**Provided records**:

****************************************

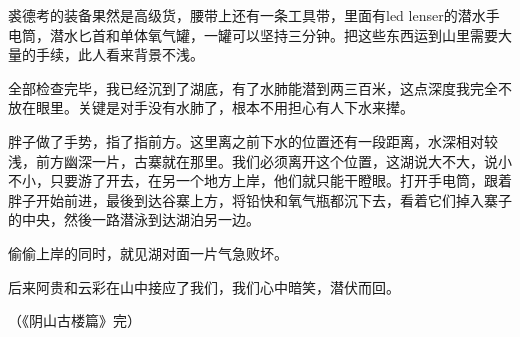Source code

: 裘德考的装备果然是高级货，腰带上还有一条工具带，里面有led lenser的潜水手电筒，潜水匕首和单体氧气罐，一罐可以坚持三分钟。把这些东西运到山里需要大量的手续，此人看来背景不浅。

全部检查完毕，我已经沉到了湖底，有了水肺能潜到两三百米，这点深度我完全不放在眼里。关键是对手没有水肺了，根本不用担心有人下水来撵。

胖子做了手势，指了指前方。这里离之前下水的位置还有一段距离，水深相对较浅，前方幽深一片，古寨就在那里。我们必须离开这个位置，这湖说大不大，说小不小，只要游了开去，在另一个地方上岸，他们就只能干瞪眼。打开手电筒，跟着胖子开始前进，最後到达谷寨上方，将铅快和氧气瓶都沉下去，看着它们掉入寨子的中央，然後一路潜泳到达湖泊另一边。

偷偷上岸的同时，就见湖对面一片气急败坏。

后来阿贵和云彩在山中接应了我们，我们心中暗笑，潜伏而回。

{\fzqiti\hfill （《阴山古楼篇》完）}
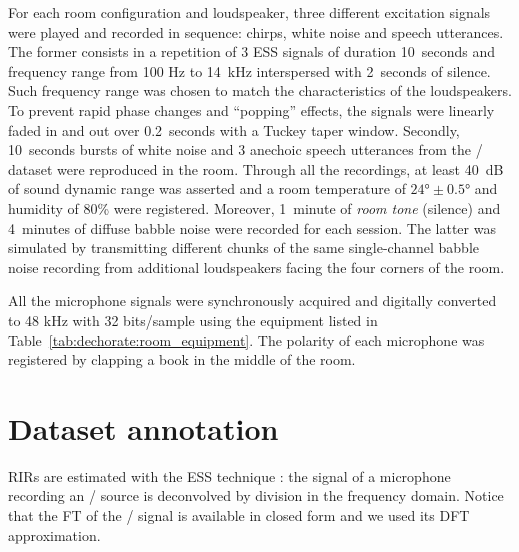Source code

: \mynewline
For each room configuration and loudspeaker, three different excitation signals were played and recorded in sequence: chirps, white noise and speech utterances.
The former consists in a repetition of 3 \acf{ESS} signals of duration 10~seconds and frequency range from 100 Hz to 14~kHz interspersed with 2~seconds of silence.
Such frequency range was chosen to match the characteristics of the loudspeakers.
To prevent rapid phase changes and ``popping'' effects, the signals were linearly faded in and out over 0.2~seconds with a Tuckey taper window.
Secondly, 10~seconds bursts of white noise and 3 anechoic speech utterances from the \WSJ/ dataset  were reproduced in the room.
Through all the recordings, at least 40~dB of sound dynamic range was asserted and a room temperature of $\ang{24} \pm \ang{0.5}$ and humidity of 80\% were registered.
Moreover, 1~minute of \textit{room tone} (silence) and 4~minutes of diffuse babble noise were recorded for each session.
The latter was simulated by transmitting different chunks of the same single-channel babble noise recording from additional loudspeakers facing the four corners of the room.

\mynewline
All the microphone signals were synchronously acquired and digitally converted to 48 kHz with 32 bits/sample using the equipment listed in Table~\ref{tab:dechorate:room_equipment}. The polarity of each microphone was registered by clapping a book in the middle of the room.

\section{Dataset annotation}\label{sec:annotation}
\acp{RIR} are estimated with the ESS technique :
the signal of a microphone recording an \ESS/ source is deconvolved by division in the frequency domain.
Notice that the \ac{FT} of the \ESS/ signal is available in closed form and we used its \ac{DFT} approximation.


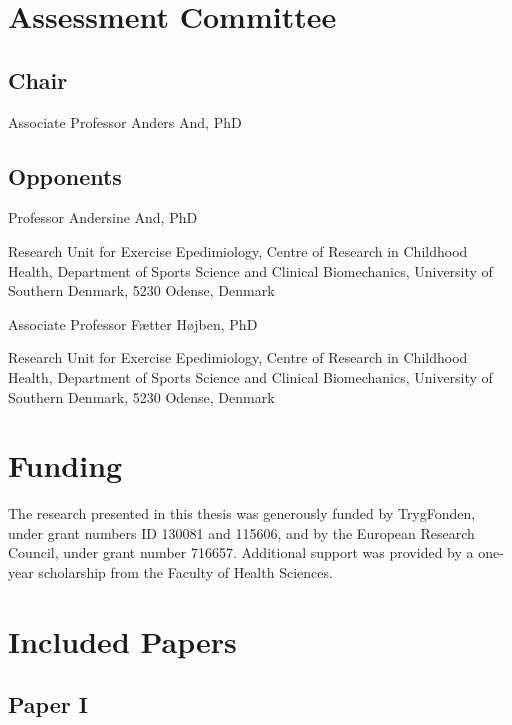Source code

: \documentclass[
  8pt,
  letterpaper,
  DIV=11,
  numbers=noendperiod]{scrartcl}
\begin{document}
\hypertarget{assessment-committee}{%
\section{Assessment Committee}\label{assessment-committee}}

\hypertarget{chair}{%
\subsection{Chair}\label{chair}}

Associate Professor Anders And, PhD

\hypertarget{opponents}{%
\subsection{Opponents}\label{opponents}}

Professor Andersine And, PhD

Research Unit for Exercise Epedimiology, Centre of Research in Childhood
Health, Department of Sports Science and Clinical Biomechanics,
University of Southern Denmark, 5230 Odense, Denmark

Associate Professor Fætter Højben, PhD

Research Unit for Exercise Epedimiology, Centre of Research in Childhood
Health, Department of Sports Science and Clinical Biomechanics,
University of Southern Denmark, 5230 Odense, Denmark

\hypertarget{funding}{%
\section{Funding}\label{funding}}

The research presented in this thesis was generously funded by
TrygFonden, under grant numbers ID 130081 and 115606, and by the
European Research Council, under grant number 716657. Additional support
was provided by a one-year scholarship from the Faculty of Health
Sciences.

\newpage

\hypertarget{included-papers}{%
\section{Included Papers}\label{included-papers}}

\hypertarget{paper-i}{%
\subsection{Paper I}\label{paper-i}}
\end{document}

****************************************

**What to produce**: Your answer should be a single number: how many lines of the material above include "label".

**Answer to the exercise**: 7